Artificial Intelligence: Robot Learning

Robot Learning

Introduction

“We are approaching a time when machines will be capable of outperforming humans at nearly any task,” articulates Prof. Moshe Vardi, a computer science lecturer at Rice University, Texas. Robot learning is broad research field covering both robotics and machine learning. It entails studies of techniques enabling a robot to acquire novel skills in addition to adapting to its surroundings through learning algorithms (connell & Mahadevan, 1993). Autonomous robots must, thus, be capable of learning and maintaining models of their surroundings. Recent study on mobile robot navigation has yielded two key paradigms for mapping indoor surroundings: topological and grid-based archetypes (Thrun, 1997). This paper offers an analysis of a vision-based homing action that offers self-positioning for a mobile robot exploiting ceiling structures as landmarks. This fairly new behavioral concept joins the navigation approach developed for mobile robots, whose inspiration is to characterize the robot spatial knowledge into a topological map; where nodes are made up of self-positioning sites and edges represent any reactive action moving the robot between two physical nodes.

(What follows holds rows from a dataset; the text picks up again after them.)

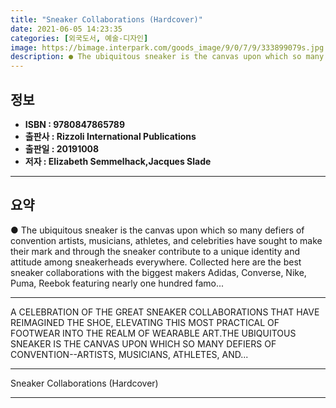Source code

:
 ```yaml
---
title: "Sneaker Collaborations (Hardcover)"
date: 2021-06-05 14:23:35
categories: [외국도서, 예술-디자인]
image: https://bimage.interpark.com/goods_image/9/0/7/9/333899079s.jpg
description: ● The ubiquitous sneaker is the canvas upon which so many defiers of convention artists, musicians, athletes, and celebrities have sought to make their mark an
---
```


## **정보**

- **ISBN : 9780847865789**
- **출판사 : Rizzoli International Publications**
- **출판일 : 20191008**
- **저자 : Elizabeth Semmelhack,Jacques Slade**

------



## **요약**

●  The ubiquitous sneaker is the canvas upon which so many defiers of convention artists, musicians, athletes, and celebrities have sought to make their mark and through the sneaker contribute to a unique identity and attitude among sneakerheads everywhere. Collected here are the best sneaker collaborations with the biggest makers Adidas, Converse, Nike, Puma, Reebok featuring nearly one hundred famo...

------

A CELEBRATION OF THE GREAT SNEAKER COLLABORATIONS THAT HAVE REIMAGINED THE SHOE, ELEVATING THIS MOST PRACTICAL OF FOOTWEAR INTO THE REALM OF WEARABLE ART.THE UBIQUITOUS SNEAKER IS THE CANVAS UPON WHICH SO MANY DEFIERS OF CONVENTION--ARTISTS, MUSICIANS, ATHLETES, AND... 

------


Sneaker Collaborations (Hardcover) 

------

Self-Positioning Robot Navigation

The behavioral approach towards controlling robots is originally inspired by the animal world, where a behavior could be described as an self-sufficient stereotyped action maintained by a given stimulus (Facchinetti, Tièche, & Hügli, 1995). Although through this approach simple tasks can be attained with ease, a common challenge is that distinctive navigation challenges requiring spatial knowledge – map – are intricate to solve, owing to the underlying robot architecture, which is established on the interaction of the surroundings along with the reactive behaviors not mapped within the robot configuration space (Facchinetti, Tièche, & Hügli, 1995).

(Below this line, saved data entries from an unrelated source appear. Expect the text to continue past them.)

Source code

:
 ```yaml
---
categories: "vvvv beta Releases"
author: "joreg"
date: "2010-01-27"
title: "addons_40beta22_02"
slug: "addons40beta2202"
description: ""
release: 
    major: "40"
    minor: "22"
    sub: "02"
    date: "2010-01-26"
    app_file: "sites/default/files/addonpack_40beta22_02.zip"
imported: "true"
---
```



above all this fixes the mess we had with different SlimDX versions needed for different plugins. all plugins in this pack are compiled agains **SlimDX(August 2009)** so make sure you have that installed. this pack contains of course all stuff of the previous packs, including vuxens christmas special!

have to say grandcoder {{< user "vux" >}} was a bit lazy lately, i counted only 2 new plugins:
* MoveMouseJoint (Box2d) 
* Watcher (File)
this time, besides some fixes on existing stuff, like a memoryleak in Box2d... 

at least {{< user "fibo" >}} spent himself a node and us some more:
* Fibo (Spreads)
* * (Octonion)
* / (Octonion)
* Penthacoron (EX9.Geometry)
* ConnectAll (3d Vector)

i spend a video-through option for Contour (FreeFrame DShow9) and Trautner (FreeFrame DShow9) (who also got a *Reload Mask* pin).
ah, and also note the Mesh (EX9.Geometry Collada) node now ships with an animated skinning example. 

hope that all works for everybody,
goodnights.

Proposed by Facchinetti et, al. (1995) a solution to the spatial knowledge challenge is offered by the self-positioning approach proposed in his earlier publications, which exploits a new class of vision-based actions that offer the critical link between control and navigation levels. In the self-positioning methodology, homing actions control the robot through serving its moves towards low-level visual primitives, for instance segments and points extracted from image sequences, which relate to structures and features of the environment. Here in, we describe self-positioning – homing – as the behavior of finding a stable position of the robot pose comparatively to the surronding in terms of visual primitives within an image or set of images (Facchinetti, Tièche, & Hügli, 1995).